Como un jugador de ajedrez que disputa simultáneas, en esos años yo mantenía varias discusiones políticas e ideológicas al mismo tiempo. Por un lado estaban las discusiones formales con Julio, que tenían un desarrollo sistemático, pero además discutía con Joaquín, con el Lacio y con el Pato.

Con Joaquín y con el Lacio a veces discutíamos los tres juntos. En las horas libres, cuando otros se iban a dar vueltas por el centro, a “hacer facha”, a mostrarse ante las chicas de los colegios “selectos”, dando vuelta por las escasas dos o tres cuadras del microcentro platense, nosotros, nos íbamos al Parlamento o al Escorial a discutir durante horas. El Lacio era la teoría y el racionalismo puro, Joaquín la pasión y la acción. Con cada uno de ellos también tenía discusiones individuales. Es que en realidad, nos pasábamos todo el tiempo discutiendo, cada encuentro era la oportunidad para una nueva discusión. Con el Lacio tenía la sensación de estar analizando las cosas en una perspectiva futurista, como si estuviésemos imaginando el devenir histórico de las próximas décadas de la humanidad, imaginándonos como protagonistas; pero de una manera casi tangencial a la realidad. Como desde un laboratorio filosófico.
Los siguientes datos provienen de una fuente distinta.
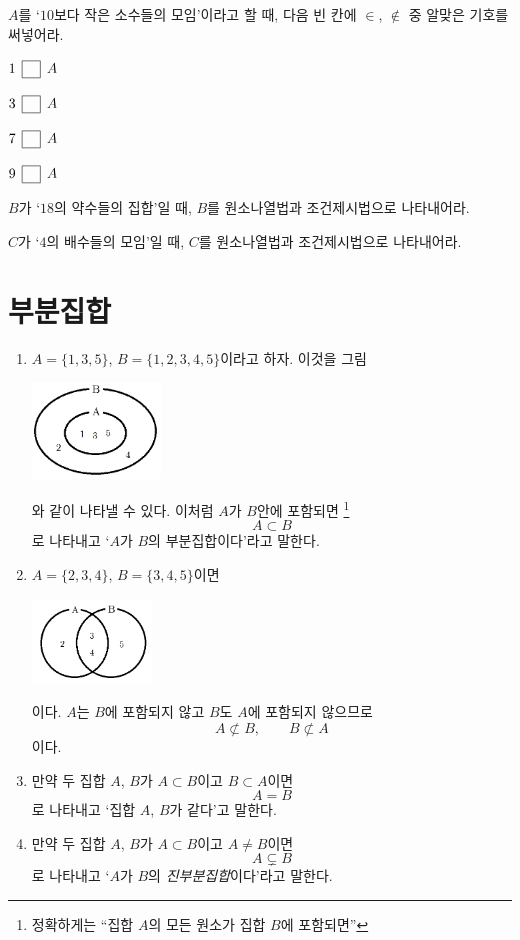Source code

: \documentclass{oblivoir}
\begin{document}
%
\prob{}\label{sets4}
\(A\)를 `\(10\)보다 작은 소수들의 모임'이라고 할 때, 다음 빈 칸에 \(\in\), \(\notin\) 중 알맞은 기호를 써넣어라.
\\[10pt]
\begin{enumerate*}[itemjoin={,\qquad\qquad}]
\item
\(1\:\:\pb{\in}\:\:A\)
\item
\(3\:\:\pb{\in}\:\:A\)
\item
\(7\:\:\pb{\in}\:\:A\)
\item
\(9\:\:\pb{\in}\:\:A\)
\end{enumerate*}

%
\prob{}\label{sets5}
\(B\)가 `\(18\)의 약수들의 집합'일 때, \(B\)를 원소나열법과 조건제시법으로 나타내어라.

%
\prob{}\label{sets6}
\(C\)가 `\(4\)의 배수들의 모임'일 때, \(C\)를 원소나열법과 조건제시법으로 나타내어라.

\section{부분집합}
%
\exam{}
\begin{enumerate}\label{subset1}
\item
\(A=\{1,3,5\}\), \(B=\{1,2,3,4,5\}\)이라고 하자.
이것을 그림
\begin{center}
\includegraphics[width=0.27\textwidth]{subset_1}
\end{center}
와 같이 나타낼 수 있다.
이처럼 \(A\)가 \(B\)안에 포함되면
\footnote{정확하게는 ``집합 \(A\)의 모든 원소가 집합 \(B\)에 포함되면''}
\[A\subset B\]
로 나타내고 `\(A\)가 \(B\)의 부분집합이다'라고 말한다.
\item
\(A=\{2,3,4\}\), \(B=\{3,4,5\}\)이면
\begin{center}
\includegraphics[width=0.25\textwidth]{subset_2}
\end{center}
이다.
\(A\)는 \(B\)에 포함되지 않고 \(B\)도 \(A\)에 포함되지 않으므로
\[A\not\subset B,\qquad B\not\subset A\]
이다.
\item
만약 두 집합 \(A\), \(B\)가 \(A\subset B\)이고 \(B\subset A\)이면
\[A=B\]
로 나타내고 `집합 \(A\), \(B\)가 같다'고 말한다.
\item
만약 두 집합 \(A\), \(B\)가 \(A\subset B\)이고 \(A\neq B\)이면
\[A\subsetneq B\]
로 나타내고 `\(A\)가 \(B\)의 \emph{진부분집합}이다'라고 말한다.
\end{enumerate}
\end{document}
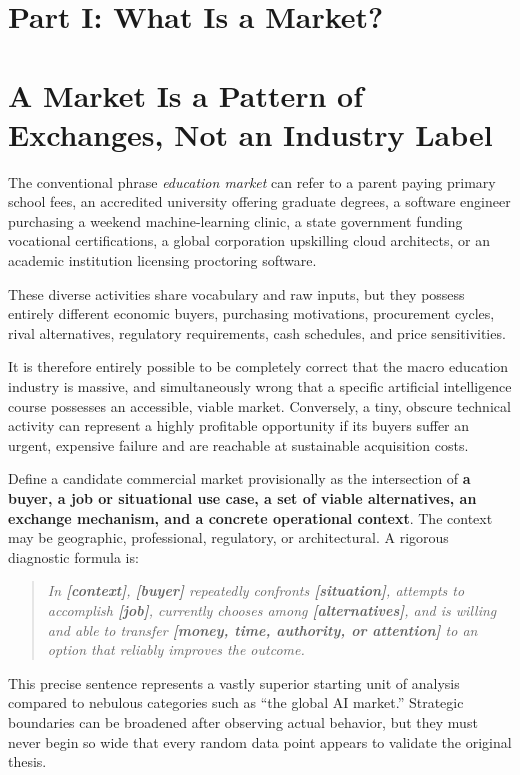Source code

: \section*{Part I: What Is a Market?}

\section{A Market Is a Pattern of Exchanges, Not an Industry Label}

The conventional phrase \textit{education market} can refer to a parent paying primary school fees, an accredited university offering graduate degrees, a software engineer purchasing a weekend machine-learning clinic, a state government funding vocational certifications, a global corporation upskilling cloud architects, or an academic institution licensing proctoring software.

These diverse activities share vocabulary and raw inputs, but they possess entirely different economic buyers, purchasing motivations, procurement cycles, rival alternatives, regulatory requirements, cash schedules, and price sensitivities.

It is therefore entirely possible to be completely correct that the macro education industry is massive, and simultaneously wrong that a specific artificial intelligence course possesses an accessible, viable market. Conversely, a tiny, obscure technical activity can represent a highly profitable opportunity if its buyers suffer an urgent, expensive failure and are reachable at sustainable acquisition costs.

Define a candidate commercial market provisionally as the intersection of \textbf{a buyer, a job or situational use case, a set of viable alternatives, an exchange mechanism, and a concrete operational context}. The context may be geographic, professional, regulatory, or architectural. A rigorous diagnostic formula is:

\begin{quote}
\itshape
In \textbf{[context]}, \textbf{[buyer]} repeatedly confronts \textbf{[situation]}, attempts to accomplish \textbf{[job]}, currently chooses among \textbf{[alternatives]}, and is willing and able to transfer \textbf{[money, time, authority, or attention]} to an option that reliably improves the outcome.
\end{quote}

This precise sentence represents a vastly superior starting unit of analysis compared to nebulous categories such as ``the global AI market.'' Strategic boundaries can be broadened after observing actual behavior, but they must never begin so wide that every random data point appears to validate the original thesis.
Con Joaquín la sensación era otra. Con él solía irme conversando a la salida de la escuela y llegábamos hasta el Teatro Argentino: él se quedaba en su departamento y yo me tomaba el sesenta y uno. En ese trayecto él ya empezaba a mostrar los esbozos de un peronismo incipiente que a lo largo del año se fue haciendo cada vez más evidente. El origen de esa influencia podía detectarse en su hermano mayor, Iñaki, a quien prácticamente no conocíamos, apenas si lo habíamos visto alguna vez en el departamento de la calle 10. Sabíamos, sí, que había sido un pertinaz Don Juan en Corrientes, un fugaz estudiante de periodismo acá en La Plata, un pintor ocasional de brocha gorda un tiempo y un estudiante de algo( posiblemente sociología) en Buenos Aires. Joaquín hablaba con admiración de las hazañas eróticas de sus hermanos y en especial de las de Iñaki, con su proverbial tendencia a la exageración.